Traps & Cleanup
trap ensures cleanup runs regardless of how a script ends — success, failure, or Ctrl+C. Essential for temp files, background processes, and state changes.
Traps and Cleanup
The Problem
Scripts create temp files, start background processes, or modify state.

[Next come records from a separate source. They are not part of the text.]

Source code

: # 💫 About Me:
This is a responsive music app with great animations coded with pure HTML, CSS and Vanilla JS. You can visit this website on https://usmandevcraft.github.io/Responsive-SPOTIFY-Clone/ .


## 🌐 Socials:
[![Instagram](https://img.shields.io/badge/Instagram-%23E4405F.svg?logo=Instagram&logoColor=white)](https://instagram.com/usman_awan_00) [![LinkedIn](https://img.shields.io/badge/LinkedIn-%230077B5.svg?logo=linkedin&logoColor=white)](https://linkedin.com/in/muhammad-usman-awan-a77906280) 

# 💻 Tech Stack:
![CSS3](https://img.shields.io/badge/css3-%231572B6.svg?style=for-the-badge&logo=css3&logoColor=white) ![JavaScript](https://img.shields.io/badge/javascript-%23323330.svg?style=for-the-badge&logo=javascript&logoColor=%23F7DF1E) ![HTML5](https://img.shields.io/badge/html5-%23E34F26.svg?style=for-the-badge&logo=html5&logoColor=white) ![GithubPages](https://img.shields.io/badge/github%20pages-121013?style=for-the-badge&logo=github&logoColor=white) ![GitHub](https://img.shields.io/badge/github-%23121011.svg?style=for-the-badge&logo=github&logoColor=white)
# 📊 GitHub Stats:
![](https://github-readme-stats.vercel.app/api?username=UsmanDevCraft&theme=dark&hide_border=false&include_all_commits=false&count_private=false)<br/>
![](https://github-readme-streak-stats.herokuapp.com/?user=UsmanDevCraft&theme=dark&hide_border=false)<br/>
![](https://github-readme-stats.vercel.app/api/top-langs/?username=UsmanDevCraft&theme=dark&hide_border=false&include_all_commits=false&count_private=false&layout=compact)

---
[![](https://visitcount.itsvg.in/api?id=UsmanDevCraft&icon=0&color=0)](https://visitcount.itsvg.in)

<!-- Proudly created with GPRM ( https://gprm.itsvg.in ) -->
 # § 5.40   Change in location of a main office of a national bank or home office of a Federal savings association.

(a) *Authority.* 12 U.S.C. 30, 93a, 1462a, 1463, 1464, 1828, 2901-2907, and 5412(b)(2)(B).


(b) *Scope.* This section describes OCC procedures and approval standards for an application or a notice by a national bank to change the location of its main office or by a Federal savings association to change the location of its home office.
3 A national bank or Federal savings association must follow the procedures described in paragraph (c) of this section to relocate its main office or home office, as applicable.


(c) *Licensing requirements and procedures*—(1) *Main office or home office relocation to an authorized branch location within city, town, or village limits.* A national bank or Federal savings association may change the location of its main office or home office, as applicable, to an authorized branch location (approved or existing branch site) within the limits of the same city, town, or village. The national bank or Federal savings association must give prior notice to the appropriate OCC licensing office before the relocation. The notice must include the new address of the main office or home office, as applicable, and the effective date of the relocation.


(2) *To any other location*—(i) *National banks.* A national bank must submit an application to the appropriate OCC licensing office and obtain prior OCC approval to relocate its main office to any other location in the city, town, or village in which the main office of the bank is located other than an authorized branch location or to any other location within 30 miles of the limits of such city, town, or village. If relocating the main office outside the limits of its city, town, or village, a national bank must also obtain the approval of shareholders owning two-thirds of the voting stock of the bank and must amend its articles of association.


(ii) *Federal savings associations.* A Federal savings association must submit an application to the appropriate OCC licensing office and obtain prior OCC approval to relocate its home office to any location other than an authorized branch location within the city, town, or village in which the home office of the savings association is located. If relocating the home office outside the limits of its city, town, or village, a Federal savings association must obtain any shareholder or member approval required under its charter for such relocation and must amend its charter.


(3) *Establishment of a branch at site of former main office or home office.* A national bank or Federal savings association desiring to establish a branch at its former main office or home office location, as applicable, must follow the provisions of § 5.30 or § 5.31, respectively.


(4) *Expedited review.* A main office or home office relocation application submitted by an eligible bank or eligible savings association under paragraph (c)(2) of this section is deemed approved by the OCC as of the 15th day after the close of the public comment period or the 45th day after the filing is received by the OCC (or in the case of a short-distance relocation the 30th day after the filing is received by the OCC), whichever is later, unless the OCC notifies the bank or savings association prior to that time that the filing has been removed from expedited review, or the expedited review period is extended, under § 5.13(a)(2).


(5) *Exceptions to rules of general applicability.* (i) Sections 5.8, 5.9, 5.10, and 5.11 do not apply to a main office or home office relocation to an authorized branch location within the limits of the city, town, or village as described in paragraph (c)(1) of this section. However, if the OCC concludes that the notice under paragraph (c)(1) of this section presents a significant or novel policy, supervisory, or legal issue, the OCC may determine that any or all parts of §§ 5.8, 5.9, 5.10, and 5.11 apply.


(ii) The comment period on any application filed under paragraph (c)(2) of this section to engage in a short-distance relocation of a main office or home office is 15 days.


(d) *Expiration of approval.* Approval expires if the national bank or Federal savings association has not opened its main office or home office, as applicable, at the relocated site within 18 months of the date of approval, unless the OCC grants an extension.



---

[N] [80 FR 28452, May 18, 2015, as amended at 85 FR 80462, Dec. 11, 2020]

If the script fails midway or the user hits Ctrl+C, cleanup never runs. trap solves this.
Basic Trap Pattern
Clean up temp files on exit — regardless of how the script ends
#!/usr/bin/env bash
set -euo pipefail
TMPFILE=$(mktemp /tmp/mywork.XXXXXX)
trap 'rm -f "$TMPFILE"' EXIT
# ... do work with $TMPFILE ...
echo "processing" > "$TMPFILE"
cat "$TMPFILE"
# EXIT trap fires when script ends — success, failure, or Ctrl+C
# $TMPFILE is always cleaned up
Multiple cleanup actions
#!/usr/bin/env bash
TMPDIR=$(mktemp -d /tmp/build.XXXXXX)
LOGFILE="$TMPDIR/build.log"
cleanup() {
echo "Cleaning up $TMPDIR..."
rm -rf "$TMPDIR"
}
trap cleanup EXIT
# ... do work in $TMPDIR ...
Signals
Trap specific signals
trap 'echo "Caught Ctrl+C"; exit 1' INT # Ctrl+C
trap 'echo "Caught SIGTERM"; exit 1' TERM # kill
trap 'echo "Script finished"' EXIT # any exit
# EXIT always fires — even after INT or TERM
# Use EXIT for cleanup, INT/TERM for custom messages
Ignore a signal
trap '' INT # Ignore Ctrl+C entirely
# Useful for critical sections that must not be interrupted
trap - INT # Reset to default behavior
Real-World Pattern
Safe script template with temp dir and trap
#!/usr/bin/env bash
set -euo pipefail
WORK=$(mktemp -d /tmp/codex-build.XXXXXX)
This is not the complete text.